No contingency can, I think, be suggested in which the absence of the mayor, &c., of the city of New York, as a party to this action, can embarrass the plaintiffs in procuring a determination as to the validity of the act complained of as against the grantees therein, who are the only parties that can ever become actors in constructing a railroad under the said legislative act.

It appears to be quite clear that the mayor, aldermen, &c., are made parties defendant solely on the ground that the plaintiffs apprehend that there is danger that the common council will assent to the construction of the railroad under the authority of the act. There are no facts alleged to charge the defendants who have demurred with any case requiring relief, except the apprehensions just mentioned.

There remains also to be considered another ground upon which it is insisted that the complaint herein ought to be maintained. Assuming all the facts stated in the complaint tobe true, are the plaintiffs entitled to a perpetual injunction against the mayor, aldermen, &c., of the said city, from *150assenting to the grant contained in the said act, or to the construction and operating of the said railroad ?

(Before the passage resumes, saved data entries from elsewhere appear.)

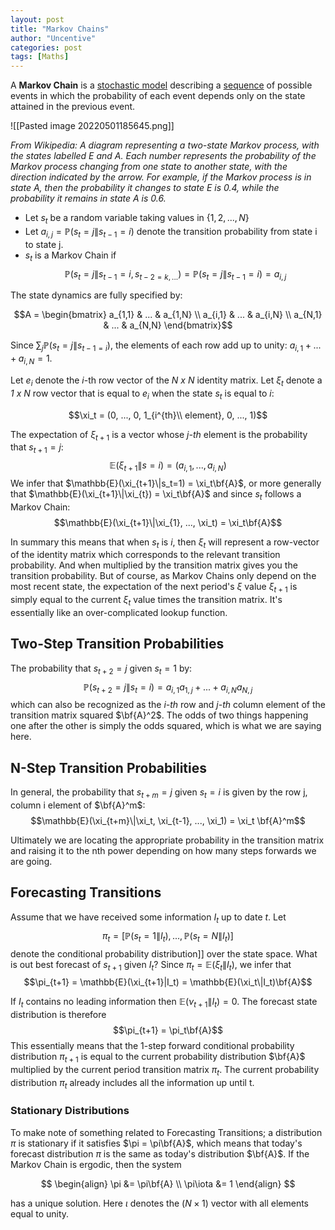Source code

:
 ```yaml
---
layout: post
title: "Markov Chains"
author: "Uncentive"
categories: post
tags: [Maths]
---
```

A **Markov Chain** is a [stochastic model](https://en.wikipedia.org/wiki/Stochastic_model "Stochastic model") describing a [sequence](https://en.wikipedia.org/wiki/Sequence "Sequence") of possible events in which the probability of each event depends only on the state attained in the previous event.

![[Pasted image 20220501185645.png]]

*From Wikipedia: A diagram representing a two-state Markov process, with the states labelled E and A. Each number represents the probability of the Markov process changing from one state to another state, with the direction indicated by the arrow. For example, if the Markov process is in state A, then the probability it changes to state E is 0.4, while the probability it remains in state A is 0.6.*

- Let $s_t$ be a random variable taking values in $\{1,2,...,N\}$
- Let $a_{i,j} = \mathbb{P}(s_t=j\|s_{t-1}=i)$ denote the transition probability from state i to state j.
- $s_t$ is a Markov Chain if $$\mathbb{P}(s_t=j\|s_{t-1}=i, s_{t-2=k,...}) = \mathbb{P}(s_t=j\|s_{t-1}=i) = a_{i,j}$$

The state dynamics are fully specified by:

$$A = \begin{bmatrix}
a_{1,1} & ... & a_{1,N} \\
a_{i,1} & ... & a_{i,N} \\
a_{N,1} & ... & a_{N,N}
\end{bmatrix}$$


Since $\sum_{j}\mathbb{P}(s_t=j\|s_{t-1=i})$, the elements of each row add up to unity: $a_{i,1} + ... + a_{i,N} = 1$.


Let $e_i$ denote the *i*-th row vector of the *N x N* identity matrix. Let $\xi_t$ denote a *1 x N* row vector that is equal to $e_i$ when the state $s_t$ is equal to *i*: 


$$\xi_t = (0, ..., 0, 1_{i^{th}\\  element}, 0, ..., 1)$$ 


The expectation of $\xi_{t+1}$ is a vector whose *j-th* element is the probability that $s_{t+1} = j$: $$\mathbb{E}(\xi_{t+1}\|s=i)=(a_{i,1}, ..., a_{i,N})$$ We infer that $\mathbb{E}(\xi_{t+1}\|s_t=1) = \xi_t\bf{A}$, or more generally that $\mathbb{E}(\xi_{t+1}\|\xi_{t}) = \xi_t\bf{A}$ and since $s_t$ follows a Markov Chain:$$\mathbb{E}(\xi_{t+1}\|\xi_{1}, ..., \xi_t) = \xi_t\bf{A}$$


In summary this means that when $s_t$ is *i*, then $\xi_t$ will represent a row-vector of the identity matrix which corresponds to the relevant transition probability. And when multiplied by the transition matrix gives you the transition probability. But of course, as Markov Chains only depend on the most recent state, the expectation of the next period's $\xi$ value $\xi_{t+1}$ is simply equal to the current $\xi_t$ value times the transition matrix. It's essentially like an over-complicated lookup function.


## Two-Step Transition Probabilities
The probability that $s_{t+2}=j$ given $s_t=1$ by:$$\mathbb{P}(s_{t+2}=j\|s_t=i)=a_{i,1}a_{1,j}+...+a_{i,N}a_{N,j}$$ which can also be recognized as the *i-th* row and *j-th* column element of the transition matrix squared $\bf{A}^2$. The odds of two things happening one after the other is simply the odds squared, which is what we are saying here.


## N-Step Transition Probabilities
In general, the probability that $s_{t+m}=j$ given $s_t=i$ is given by the row j, column i element of $\bf{A}^m$: $$\mathbb{E}(\xi_{t+m}\|\xi_t, \xi_{t-1}, ..., \xi_1) = \xi_t \bf{A}^m$$

Ultimately we are locating the appropriate probability in the transition matrix and raising it to the nth power depending on how many steps forwards we are going.


## Forecasting Transitions

Assume that we have received some information $I_t$ up to date $t$. Let $$\pi_t = [\mathbb{P}(s_t=1\|I_t), ..., \mathbb{P}(s_t=N\|I_t)]$$ denote the conditional probability distribution]] over the state space. What is out best forecast of $s_{t+1}$ given $I_t$? Since $\pi_t = \mathbb{E}(\xi_t\|I_t)$, we infer that $$\pi_{t+1} = \mathbb{E}(\xi_{t+1}|I_t) = \mathbb{E}(\xi_t\|I_t)\bf{A}$$ 

If $I_t$ contains no leading information then $\mathbb{E}(\nu_{t+1}\|I_t)=0$. The forecast state distribution is therefore $$\pi_{t+1} = \pi_t\bf{A}$$ This essentially means that the 1-step forward conditional probability distribution $\pi_{t+1}$ is equal to the current probability distribution $\bf{A}$ multiplied by the current period transition matrix $\pi_t$. The current probability distribution $\pi_t$ already includes all the information up until t.

### Stationary Distributions

To make note of something related to Forecasting Transitions; a distribution $\pi$ is stationary if it satisfies $\pi = \pi\bf{A}$, which means that today's forecast distribution $\pi$ is the same as today's distribution $\bf{A}$. If the Markov Chain is ergodic, then the system

$$
\begin{align}
\pi &= \pi\bf{A} \\
\pi\iota &= 1
\end{align}
$$

has a unique solution. Here $\iota$ denotes the $(N \times 1)$ vector with all elements equal to unity.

Referring again to the facts alleged in the complaint affecting the said defendants, they are, that the defendants who are named in the act are endeavoring to procure the assent of the common council, and the plaintiffs are apprehensive that they (those defendants) will succeed in obtaining such assent. There is no allegation that any resolution has been offered in either board of the common council, or that any action has been begun in either board affecting the subject, or that there is a majority in either board favorable to giving such assent.

The assent could not be given without a resolution of the common council duly passed. No officer of the city government is clothed with the authority to give such assent without the sanction of the common council.

The injunction, then, in effect, restrains the common council from performing a legislative act or function.

It has been previously determined by this court that an injunction for such a purpose could not properly be granted.

Should such a resolution be adopted, it will then be in season to restrain the operation thereof by injunction, if it be invalid for any reason. Such a resolution may never be passed, or even proposed.

The facts alleged upon which the apprehension of the plaintiffs is founded, are too vague and indefinite to warrant the belief of actual danger.

Whatever opinion the plaintiffs or the public may entertain in respect to the good faith of the city legislature in the execution of the duties confided to them, no court can accept that opinion on rumor or suspicion alone. The action of the court must be based on distinct charges of facts, from which the desired conclusion can be drawn, and which, upon issue joined, can be sustained or rebutted by proof.

In this case the plaintiffs make no allegation of any facts *151showing why this court ought to determine, judicially, that the mayor and aldermen will consent to the construction or operation of the proposed railroad.

Judgment will therefore be entered for the defendants, the mayor, aldermen, and common council of the city of New York, upon the demurrer, with costs.